After spending the “talent acquisition” phase investing heavily in certain spots on the roster, Detroit opted to make smaller moves at the linebacker position.

NFL: Arizona Cardinals at Detroit Lions Raj Mehta-USA TODAY Sports

The Detroit Lions had a problem stopping the run last season. Like, a serious problem. Detroit ranked 31st in rush DVOA, allowing 2,296 yards and 135 first downs on the ground—both of which placed them in the bottom five teams in the NFL.

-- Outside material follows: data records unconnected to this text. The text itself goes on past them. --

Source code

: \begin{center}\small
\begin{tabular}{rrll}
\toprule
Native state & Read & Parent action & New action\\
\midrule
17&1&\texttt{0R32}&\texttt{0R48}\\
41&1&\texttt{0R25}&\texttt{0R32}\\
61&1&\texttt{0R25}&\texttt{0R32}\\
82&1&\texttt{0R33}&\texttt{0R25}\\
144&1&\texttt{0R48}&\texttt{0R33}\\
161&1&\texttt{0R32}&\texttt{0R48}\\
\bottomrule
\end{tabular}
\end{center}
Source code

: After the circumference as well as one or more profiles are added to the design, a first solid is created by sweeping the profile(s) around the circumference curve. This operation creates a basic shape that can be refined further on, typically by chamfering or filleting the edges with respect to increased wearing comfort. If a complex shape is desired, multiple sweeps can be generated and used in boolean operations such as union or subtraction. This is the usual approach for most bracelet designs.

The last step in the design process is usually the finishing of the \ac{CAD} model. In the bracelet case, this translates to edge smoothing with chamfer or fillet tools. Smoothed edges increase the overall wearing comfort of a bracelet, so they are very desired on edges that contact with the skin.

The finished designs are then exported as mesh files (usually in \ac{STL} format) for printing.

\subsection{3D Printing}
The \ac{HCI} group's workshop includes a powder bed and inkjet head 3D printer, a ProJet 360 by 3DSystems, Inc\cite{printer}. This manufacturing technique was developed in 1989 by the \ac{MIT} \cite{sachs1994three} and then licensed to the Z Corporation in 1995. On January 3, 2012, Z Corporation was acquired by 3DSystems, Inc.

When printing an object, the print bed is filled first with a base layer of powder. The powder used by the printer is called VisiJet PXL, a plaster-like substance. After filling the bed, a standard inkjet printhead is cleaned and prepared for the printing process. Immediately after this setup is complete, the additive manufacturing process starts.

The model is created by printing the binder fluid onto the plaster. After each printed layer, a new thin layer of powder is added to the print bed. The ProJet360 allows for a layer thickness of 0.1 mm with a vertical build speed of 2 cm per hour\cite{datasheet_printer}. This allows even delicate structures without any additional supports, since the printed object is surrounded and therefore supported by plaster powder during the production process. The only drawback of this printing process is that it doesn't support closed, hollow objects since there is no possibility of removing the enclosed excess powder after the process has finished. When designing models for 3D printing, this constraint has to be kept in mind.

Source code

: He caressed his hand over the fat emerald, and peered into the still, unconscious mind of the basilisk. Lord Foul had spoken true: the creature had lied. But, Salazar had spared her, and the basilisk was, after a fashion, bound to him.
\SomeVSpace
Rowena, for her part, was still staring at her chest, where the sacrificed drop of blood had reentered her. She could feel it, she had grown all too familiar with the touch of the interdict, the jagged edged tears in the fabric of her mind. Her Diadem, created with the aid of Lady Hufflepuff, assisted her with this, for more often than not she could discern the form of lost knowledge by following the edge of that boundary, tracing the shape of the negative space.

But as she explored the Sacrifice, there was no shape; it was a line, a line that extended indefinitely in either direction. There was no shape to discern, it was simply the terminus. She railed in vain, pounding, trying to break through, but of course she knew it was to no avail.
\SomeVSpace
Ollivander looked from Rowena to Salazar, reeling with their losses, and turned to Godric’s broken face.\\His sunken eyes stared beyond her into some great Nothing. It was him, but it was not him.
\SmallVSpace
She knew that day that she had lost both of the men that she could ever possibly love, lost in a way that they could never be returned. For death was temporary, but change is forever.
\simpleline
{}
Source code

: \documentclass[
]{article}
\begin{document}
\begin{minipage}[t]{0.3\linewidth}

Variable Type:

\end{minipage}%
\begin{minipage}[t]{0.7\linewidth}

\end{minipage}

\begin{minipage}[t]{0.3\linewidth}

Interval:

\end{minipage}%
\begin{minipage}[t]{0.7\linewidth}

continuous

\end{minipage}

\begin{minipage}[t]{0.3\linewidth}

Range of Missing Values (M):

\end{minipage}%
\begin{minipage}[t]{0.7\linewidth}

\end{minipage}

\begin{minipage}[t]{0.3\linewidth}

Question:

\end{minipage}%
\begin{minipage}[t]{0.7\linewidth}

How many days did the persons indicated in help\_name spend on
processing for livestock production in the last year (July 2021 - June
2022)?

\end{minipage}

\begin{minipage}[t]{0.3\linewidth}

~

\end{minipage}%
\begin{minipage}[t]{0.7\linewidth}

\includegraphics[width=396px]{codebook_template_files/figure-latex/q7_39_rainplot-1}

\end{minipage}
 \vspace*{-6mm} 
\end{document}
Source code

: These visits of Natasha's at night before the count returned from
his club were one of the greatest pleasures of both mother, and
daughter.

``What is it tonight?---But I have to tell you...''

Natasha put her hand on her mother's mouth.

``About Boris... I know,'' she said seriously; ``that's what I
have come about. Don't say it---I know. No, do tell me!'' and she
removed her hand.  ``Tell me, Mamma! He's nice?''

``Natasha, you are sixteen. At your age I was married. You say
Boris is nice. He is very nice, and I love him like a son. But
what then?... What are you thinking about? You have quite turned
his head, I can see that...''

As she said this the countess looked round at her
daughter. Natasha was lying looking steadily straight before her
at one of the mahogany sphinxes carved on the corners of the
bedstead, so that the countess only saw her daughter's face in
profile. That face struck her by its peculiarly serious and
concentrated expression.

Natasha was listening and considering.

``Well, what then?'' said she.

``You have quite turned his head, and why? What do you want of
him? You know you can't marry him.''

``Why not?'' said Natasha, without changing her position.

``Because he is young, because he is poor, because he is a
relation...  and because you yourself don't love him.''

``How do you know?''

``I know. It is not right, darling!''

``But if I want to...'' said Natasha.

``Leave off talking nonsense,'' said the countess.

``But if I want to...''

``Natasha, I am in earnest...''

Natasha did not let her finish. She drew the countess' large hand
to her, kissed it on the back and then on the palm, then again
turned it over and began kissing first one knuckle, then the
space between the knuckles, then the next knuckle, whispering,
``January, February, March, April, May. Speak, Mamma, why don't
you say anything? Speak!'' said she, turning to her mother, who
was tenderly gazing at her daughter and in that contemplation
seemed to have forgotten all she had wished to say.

Of course, there’s a lot that goes into stopping the run. Your defensive front needs to be sturdy along the interior, not allowing offensive linemen to get hands on them and dictate the action. Defensive ends need to set the edge and not give runners the opportunity to bounce something outside in space. For the 2021 Detroit Lions, they had problems stopping the run at all the above.

Sharp Football Analysis

According to the great data housed over at Sharp Football Analysis, the Lions were gashed all over the place, but most often, teams were running the football right up the middle on Detroit. In 2021, teams ran the football 111 times up the center at a healthy 4.8 yards per carry. But a solid run defense isn’t the sole responsibility of the defensive front; the linebackers, the second-line of defense, need to make good on their reads and assignments to limit the yards gained on the ground.

If Detroit wants to improve in this respect, and drafting players like Aidan Hutchinson and Josh Paschal certainly will help along the edge, their linebackers will have to step up to make a difference in the Lions ability to stop the run.

This leads to today’s Question of the Day...

Do you believe in the Lions' depth at linebacker?

Earlier this week, Lions linebacker coach Kelvin Sheppard spoke with’s Tim Twentyman about the state of Detroit’s linebacker room.

“Some coaches gripe and moan, ‘Oh, I didn’t get a high pick. I didn’t get a high-paid free agent,’ where I’m the opposite. I embrace it,” said Sheppard about the Lions' approach to the linebacker position this offseason. “Because what I see—I tell the players this—I see myself. I see myself in that room. I see hungry players who are freakin’ biting and champing at the bit of that opportunity to go and have a contract-type year.”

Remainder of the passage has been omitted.